We told you in early November 2008, that for 2009, we had hedged approximately 85% of our estimated non-rate-regulated generation of 32 million megawatt hours at approximately $53 per megawatt hour. Approximately two million megawatt house of generation output that we'd expected, as of our November forecast, is no longer economic due to the significant decline in power prices since that time. Consequently, should power prices rebound during 2009, we clearly have the capacity and availability to sell more generation, which could result in higher than currently expected margins.
Finishing up my discussion of our non-rate-regulated generation business on slide 13. We continue to believe there is meaningful value associated with having iron in the ground, at a time when generation capacity expansion is limited due to the state of the capital markets. You can also see that we have been actively hedging our open generation and fuel positions. For 2010, we have significantly hedged our fuel requirements. In addition, in terms of power, we have significantly hedged our current economic generation, as well as had a meaningful portion of our 2010 economic generation hedged.
Moving on from the segment perspective to an overall Ameren perspective. We have on slide 14, our earnings per share guidance, reconciled between 2008 and 2009. Beginning our discussion with our 2008 core earnings per share number of $2.95, which we discussed earlier, I will comment on some of the more meaningful items. First, you see the impact of the recent Missouri electric rate order, which increases retail rates by approximately $162 million annually. We expect the new rates, net of increased amortization expenses, to benefit our earnings per share by approximately $0.39 from 2009. The Illinois net rate increases are expected to boost earnings per share by approximately $0.38 per share.
For non-rate-regulated generation operations, other electric margins are expected to be lower and reduce earnings by $0.05 per share, reflecting lower expected generation levels and the significant decline in power prices that I just discussed. Regarding our Callaway nuclear plant, we do expect a $0.09 per share earnings pick up, because of lower operations and maintenance expenses resulting from no refueling outage being scheduled for this year, something that occurs every third year. We also continue substantial spending on distribution system reliability in our regulated businesses. Increased depreciation and amortization expenses, primarily reflect rate-based growth and are expected to reduce 2009 core earnings by $0.15 per share.
Net dilution of financing costs are expected to reduce year-over-year earnings by $0.23 per share. In addition to the higher cost of financings recently completed, we expect meaningfully higher interest rates on prospective debt refinancings, due to the disruption in the capital markets. Further, we plan to issue additional debt to fund a portion of our capital expenditures. It is important to note that, approximately $0.12 of the $0.23 projected increase in financing costs is being driven by our regulated operations. Other taxes are expected to reduce earnings by $0.10 per share principally due to higher [ABOR] taxes. In addition, other expenses are expected to rise year-over-year.

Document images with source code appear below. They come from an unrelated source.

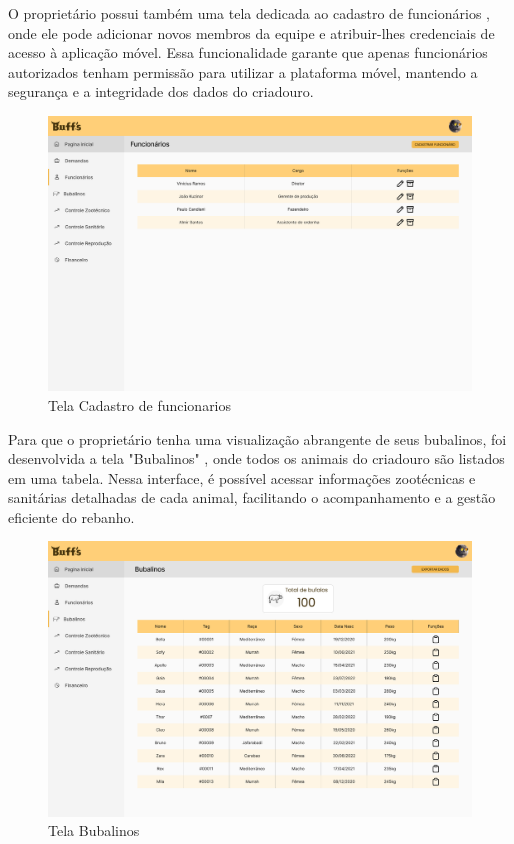 O proprietário possui também uma tela dedicada ao cadastro de funcionários , onde ele pode adicionar novos membros da equipe e atribuir-lhes credenciais de acesso à aplicação móvel. Essa funcionalidade garante que apenas funcionários autorizados tenham permissão para utilizar a plataforma móvel, mantendo a segurança e a integridade dos dados do criadouro.

\begin{figure}[!h]
\centering
\caption{Tela Cadastro de funcionarios}%
\label{fig:ux-pc03}
\includegraphics[scale=0.3]{Illustrations/UX-PC/Pc-03.png}
\end{figure}

Para que o proprietário tenha uma visualização abrangente de seus bubalinos, foi desenvolvida a tela "Bubalinos" , onde todos os animais do criadouro são listados em uma tabela. Nessa interface, é possível acessar informações zootécnicas e sanitárias detalhadas de cada animal, facilitando o acompanhamento e a gestão eficiente do rebanho.

\newpage
\begin{figure}[!h]
\centering
\caption{Tela Bubalinos}%
\label{fig:ux-pc04}
\includegraphics[scale=0.28]{Illustrations/UX-PC/Pc-04.png}
\end{figure}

An estimated $0.07 per share negative impact in 2009, in the 2007 settlement agreement among parties in Illinois to provide comprehensive electric rate relief and customer assistance, is excluded from core earnings guidance. Any net unrealized mark-to-market gains or losses will impact GAAP earnings, are excluded from GAAP and core earnings guidance, as the Company is unable to reasonably estimate the impact of any such gains or losses at this time. In addition, any effects of a severe winter ice storm, including the impact of the related outage at the Noranda plant, are also excluded from GAAP and core earnings guidance. The Company is unable to reasonably estimate, at this time, the impact of the storm and outage on earnings.
The bottom lines, is that our core earnings per share for 2009 ranges from $2.75 to $3.15 per share. We expect our 2009 GAAP earnings to be in the range of $2.68 to $3.08 per share. Ameren's earnings guidance for 2009 assumes normal weather and is subject to, among other things; regulatory decisions and legislative actions; plant operations; energy and capital and credit market conditions; economic conditions; severe storms; unusual or otherwise unexpected gains or losses; and other risks and uncertainties outlined or referred to in the forward-looking statements section of the press release we issued last Friday and the forward-looking statements and risk factors sections in our periodic filings with the SEC.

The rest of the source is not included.